*Problem statement*. What is needed here is every line of the records that includes "information".

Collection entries
☆ ☆ ☆ ☆ ☆ ☆ ☆

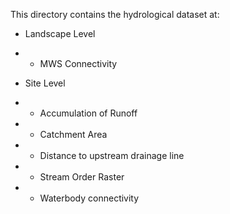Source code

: This directory contains the hydrological dataset at:
- Landscape Level
- - MWS Connectivity

- Site Level

- - Accumulation of Runoff
- - Catchment Area
- - Distance to upstream drainage line
- - Stream Order Raster
- - Waterbody connectivity
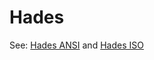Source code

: # Hades 

See: [Hades ANSI](../dgk6x/hades_ansi/readme.md) and [Hades ISO](../dgk6x/hades_iso/readme.md)
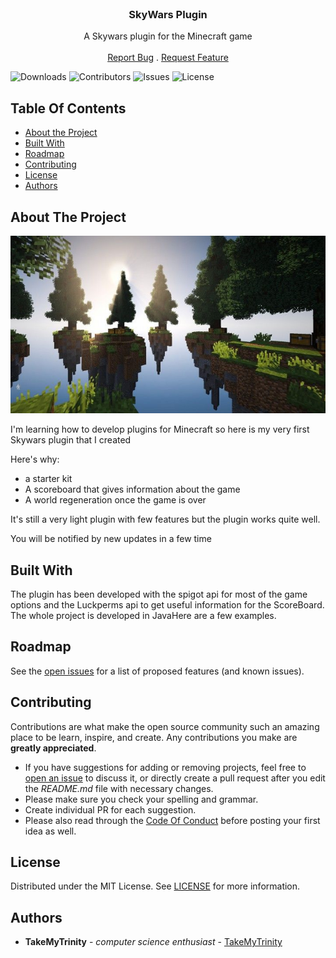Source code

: <br/>
<p align="center">
  <h3 align="center">SkyWars Plugin</h3>

  <p align="center">
    A Skywars plugin for the Minecraft game
    <br/>
    <br/>
    <a href="https://github.com/TakeMyTrinity/SkyWarsPlugin/issues">Report Bug</a>
    .
    <a href="https://github.com/TakeMyTrinity/SkyWarsPlugin/issues">Request Feature</a>
  </p>
</p>

![Downloads](https://img.shields.io/github/downloads/TakeMyTrinity/SkyWarsPlugin/total) ![Contributors](https://img.shields.io/github/contributors/TakeMyTrinity/SkyWarsPlugin?color=dark-green) ![Issues](https://img.shields.io/github/issues/TakeMyTrinity/SkyWarsPlugin) ![License](https://img.shields.io/github/license/TakeMyTrinity/SkyWarsPlugin) 

## Table Of Contents

* [About the Project](#about-the-project)
* [Built With](#built-with)
* [Roadmap](#roadmap)
* [Contributing](#contributing)
* [License](#license)
* [Authors](#authors)

## About The Project

![Screen Shot](images/skywars.jpg)

I'm learning how to develop plugins for Minecraft so here is my very first Skywars plugin that I created

Here's why:

* a starter kit
* A scoreboard that gives information about the game
* A world regeneration once the game is over

It's still a very light plugin with few features but the plugin works quite well.

You will be notified by new updates in a few time

## Built With

The plugin has been developed with the spigot api for most of the game options and the Luckperms api to get useful information for the ScoreBoard. The whole project is developed in JavaHere are a few examples.

## Roadmap

See the [open issues](https://github.com/TakeMyTrinity/SkyWarsPlugin/issues) for a list of proposed features (and known issues).

## Contributing

Contributions are what make the open source community such an amazing place to be learn, inspire, and create. Any contributions you make are **greatly appreciated**.
* If you have suggestions for adding or removing projects, feel free to [open an issue](https://github.com/TakeMyTrinity/SkyWarsPlugin/issues/new) to discuss it, or directly create a pull request after you edit the *README.md* file with necessary changes.
* Please make sure you check your spelling and grammar.
* Create individual PR for each suggestion.
* Please also read through the [Code Of Conduct](https://github.com/TakeMyTrinity/SkyWarsPlugin/blob/main/CODE_OF_CONDUCT.md) before posting your first idea as well.


## License

Distributed under the MIT License. See [LICENSE](https://github.com/TakeMyTrinity/SkyWarsPlugin/blob/main/LICENSE.md) for more information.

## Authors

* **TakeMyTrinity** - *computer science enthusiast* - [TakeMyTrinity](https://github.com/TakeMyTrinity)
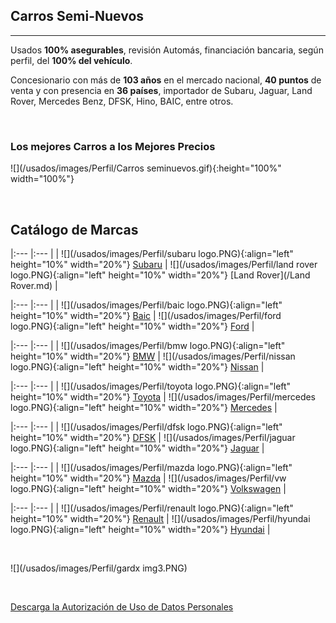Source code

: ## Carros Semi-Nuevos

-----------
Usados **100% asegurables**, revisión Automás, financiación bancaria, según perfil, del **100% del vehículo**.

Concesionario con más de **103 años** en el mercado nacional, **40 puntos** de venta y con presencia en **36 países**, importador de Subaru, Jaguar, Land Rover, Mercedes Benz, DFSK, Hino, BAIC, entre otros.

<p>&nbsp;</p>

### Los mejores Carros a los Mejores Precios

![](/usados/images/Perfil/Carros seminuevos.gif){:height="100%" width="100%"}  


<p>&nbsp;</p>

## Catálogo de Marcas

|:---   |:---   |
| ![](/usados/images/Perfil/subaru logo.PNG){:align="left" height="10%" width="20%"}   [Subaru](/Subaru.md) | ![](/usados/images/Perfil/land rover logo.PNG){:align="left" height="10%" width="20%"} [Land Rover](/Land Rover.md) |

|:---   |:---   |
| ![](/usados/images/Perfil/baic logo.PNG){:align="left" height="10%" width="20%"}   [Baic](/Baic.md) | ![](/usados/images/Perfil/ford logo.PNG){:align="left" height="10%" width="20%"}   [Ford](/Ford.md) |

|:---   |:---   |
| ![](/usados/images/Perfil/bmw logo.PNG){:align="left" height="10%" width="20%"}   [BMW](/BMW.md) | ![](/usados/images/Perfil/nissan logo.PNG){:align="left" height="10%" width="20%"}   [Nissan](/Nissan.md) |

|:---   |:---   |
| ![](/usados/images/Perfil/toyota logo.PNG){:align="left" height="10%" width="20%"}   [Toyota](/Toyota.md) | ![](/usados/images/Perfil/mercedes logo.PNG){:align="left" height="10%" width="20%"}   [Mercedes](/Mercedes.md) |

|:---   |:---   |
| ![](/usados/images/Perfil/dfsk logo.PNG){:align="left" height="10%" width="20%"}   [DFSK](/DFSK.md) | ![](/usados/images/Perfil/jaguar logo.PNG){:align="left" height="10%" width="20%"}   [Jaguar](/Jaguar.md) |

|:---   |:---   |
| ![](/usados/images/Perfil/mazda logo.PNG){:align="left" height="10%" width="20%"}   [Mazda](/Mazda.md) | ![](/usados/images/Perfil/vw logo.PNG){:align="left" height="10%" width="20%"}   [Volkswagen](/Volkswagen.md) |

|:---   |:---   |
| ![](/usados/images/Perfil/renault logo.PNG){:align="left" height="10%" width="20%"}   [Renault](/Renault.md) | ![](/usados/images/Perfil/hyundai logo.PNG){:align="left" height="10%" width="20%"}   [Hyundai](/Hyundai.md) |


<p>&nbsp;</p>

![](/usados/images/Perfil/gardx img3.PNG)

<p>&nbsp;</p>

<a href="/usados/images/Perfil/Form.pdf" download="Solicitud Persona Natural Praco">Descarga la Autorización de Uso de Datos Personales </a>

☆ ☆ ☆ ☆ ☆ ☆ ☆

*Reply to the exercise*.
* A scoreboard that gives information about the game
The plugin has been developed with the spigot api for most of the game options and the Luckperms api to get useful information for the ScoreBoard. The whole project is developed in JavaHere are a few examples.
Distributed under the MIT License. See [LICENSE](https://github.com/TakeMyTrinity/SkyWarsPlugin/blob/main/LICENSE.md) for more information.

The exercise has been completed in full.